Komisi Pemberantasan Korupsi (KPK) kembali menggebrak dengan melakukan penggeledahan di rumah dinas Bupati Indragiri Hulu, Ade Agus Hartanto. Tindakan ini merupakan bagian dari penyidikan kasus dugaan pemerasan yang melibatkan penambahan anggaran di Dinas PUPR PKPP Riau.
Kasus ini semakin memanas dengan ditetapkannya Gubernur Riau nonaktif, Abdul Wahid, sebagai tersangka. Penggeledahan yang dilakukan KPK ini mengindikasikan adanya upaya pengumpulan bukti lebih lanjut terkait dugaan korupsi yang terjadi.

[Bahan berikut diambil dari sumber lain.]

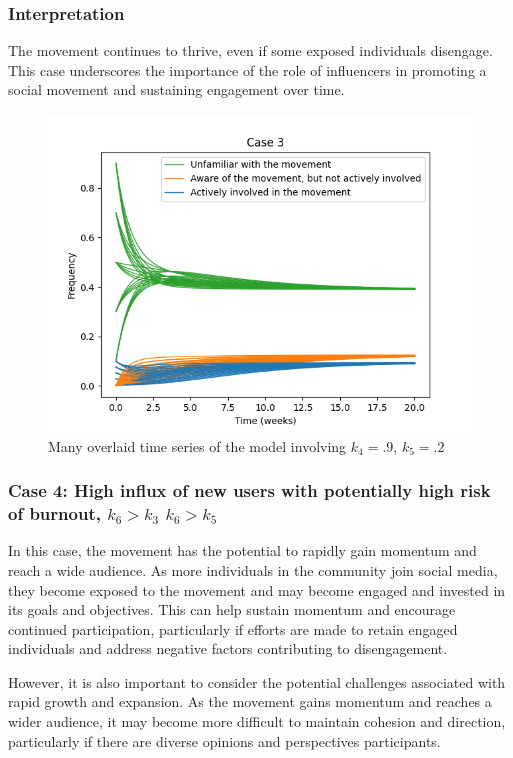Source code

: \documentclass{article}
\begin{document}
    \subsubsection*{Interpretation} The movement continues to thrive, even if some exposed individuals disengage. This case underscores the importance of the role of influencers in promoting a social movement and sustaining engagement over time. 

    \begin{figure}[H]

        \centering
        \includegraphics[width=\textwidth]{simulation/plots/case3.png}   
        \caption{Many overlaid time series of the model involving \mbox{$k_4=.9$}, \mbox{$k_5=.2$}}
        \label{fig:case3}
    \end{figure}


    \subsubsection*{Case 4: High influx of new users with potentially high risk of burnout, $k_6 > k_3$  $k_6 > k_5$}
   In this case, the movement has the potential to rapidly gain momentum and reach a wide audience. As more individuals in the community join social media, they become exposed to the movement and may become engaged and invested in its goals and objectives. This can help sustain momentum and encourage continued participation, particularly if efforts are made to retain engaged individuals and address negative factors contributing to disengagement. 
   
   However, it is also important to consider the potential challenges associated with rapid growth and expansion. As the movement gains momentum and reaches a wider audience, it may become more difficult to maintain cohesion and direction, particularly if there are diverse opinions and perspectives  participants.
   
\end{document}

Penggeledahan dan Pengamanan Bukti
KPK melakukan penggeledahan di rumah dinas Bupati Indragiri Hulu sebagai bagian dari penyidikan kasus dugaan korupsi yang melibatkan Gubernur Riau nonaktif, Abdul Wahid. Penggeledahan ini terkait dengan dugaan pemerasan dalam penambahan anggaran Unit Pelaksana Teknis (UPT) Jalan dan Jembatan Wilayah I–VI Dinas PUPR PKPP tahun 2025.
Temuan Penting dalam Penggeledahan
Juru Bicara KPK, Budi Prasetyo, mengungkapkan bahwa penggeledahan dilakukan pada pekan lalu.
Penyidik mengamankan sejumlah dokumen penting serta uang tunai dalam bentuk Rupiah dan Dolar Singapura.
“Uang yang diamankan lebih dari Rp400 juta,” kata Budi kepada wartawan, Senin (22/12/2025).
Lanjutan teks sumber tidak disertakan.